START Task data

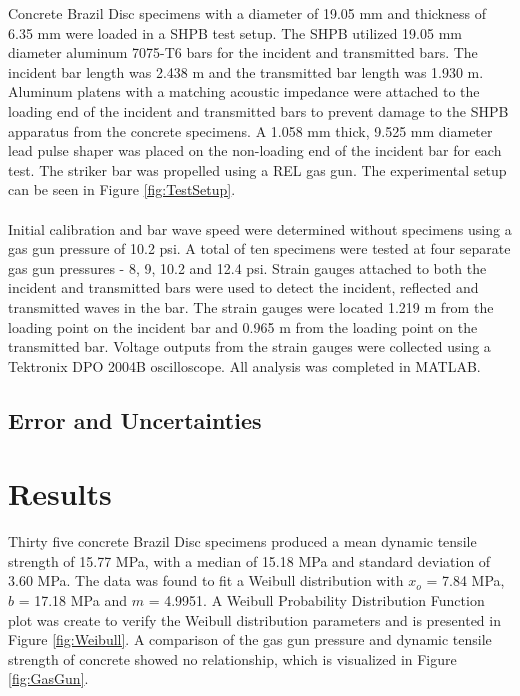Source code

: \documentclass[12pt]{article}
\begin{document}
Concrete Brazil Disc specimens with a diameter of 19.05 mm and thickness of 6.35 mm were loaded in a SHPB test setup. The SHPB utilized 19.05 mm diameter aluminum 7075-T6 bars for the incident and transmitted bars. The incident bar length was 2.438 m and the transmitted bar length was 1.930 m. Aluminum platens with a matching acoustic impedance were attached to the loading end of the incident and transmitted bars to prevent damage to the SHPB apparatus from the concrete specimens. A 1.058 mm thick, 9.525 mm diameter lead pulse shaper was placed on the non-loading end of the incident bar for each test. The striker bar was propelled using a REL gas gun. The experimental setup can be seen in Figure \ref{fig:TestSetup}.
\\ \\
Initial calibration and bar wave speed were determined without specimens using a gas gun pressure of 10.2 psi. A total of ten specimens were tested at four separate gas gun pressures - 8, 9, 10.2 and 12.4 psi. Strain gauges attached to both the incident and transmitted bars were used to detect the incident, reflected and transmitted waves in the bar. The strain gauges were located 1.219 m from the loading point on the incident bar and 0.965 m from the loading point on the transmitted bar. Voltage outputs from the strain gauges were collected using a Tektronix DPO 2004B oscilloscope. All analysis was completed in MATLAB.   

\subsection{Error and Uncertainties} %

\section{Results} %

Thirty five concrete Brazil Disc specimens produced a mean dynamic tensile strength of 15.77 MPa, with a median of 15.18 MPa and standard deviation of 3.60 MPa. The data was found to fit a Weibull distribution with $x_{o}$ = 7.84 MPa, $b$ = 17.18 MPa and $m$ = 4.9951. A Weibull Probability Distribution Function plot was create to verify the Weibull distribution parameters and is presented in Figure \ref{fig:Weibull}. A comparison of the gas gun pressure and dynamic tensile strength of concrete showed no relationship, which is visualized in Figure \ref{fig:GasGun}.
\end{document}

END Task data

:: Your objective ::
An exact, image-free transcription of all the records above is needed.

:: Answer ::
Source code

: \documentclass[12pt]{article}
\begin{document}
Concrete Brazil Disc specimens with a diameter of 19.05 mm and thickness of 6.35 mm were loaded in a SHPB test setup. The SHPB utilized 19.05 mm diameter aluminum 7075-T6 bars for the incident and transmitted bars. The incident bar length was 2.438 m and the transmitted bar length was 1.930 m. Aluminum platens with a matching acoustic impedance were attached to the loading end of the incident and transmitted bars to prevent damage to the SHPB apparatus from the concrete specimens. A 1.058 mm thick, 9.525 mm diameter lead pulse shaper was placed on the non-loading end of the incident bar for each test. The striker bar was propelled using a REL gas gun. The experimental setup can be seen in Figure \ref{fig:TestSetup}.
\\ \\
Initial calibration and bar wave speed were determined without specimens using a gas gun pressure of 10.2 psi. A total of ten specimens were tested at four separate gas gun pressures - 8, 9, 10.2 and 12.4 psi. Strain gauges attached to both the incident and transmitted bars were used to detect the incident, reflected and transmitted waves in the bar. The strain gauges were located 1.219 m from the loading point on the incident bar and 0.965 m from the loading point on the transmitted bar. Voltage outputs from the strain gauges were collected using a Tektronix DPO 2004B oscilloscope. All analysis was completed in MATLAB.   

\subsection{Error and Uncertainties} %

\section{Results} %

Thirty five concrete Brazil Disc specimens produced a mean dynamic tensile strength of 15.77 MPa, with a median of 15.18 MPa and standard deviation of 3.60 MPa. The data was found to fit a Weibull distribution with $x_{o}$ = 7.84 MPa, $b$ = 17.18 MPa and $m$ = 4.9951. A Weibull Probability Distribution Function plot was create to verify the Weibull distribution parameters and is presented in Figure \ref{fig:Weibull}. A comparison of the gas gun pressure and dynamic tensile strength of concrete showed no relationship, which is visualized in Figure \ref{fig:GasGun}.
\end{document}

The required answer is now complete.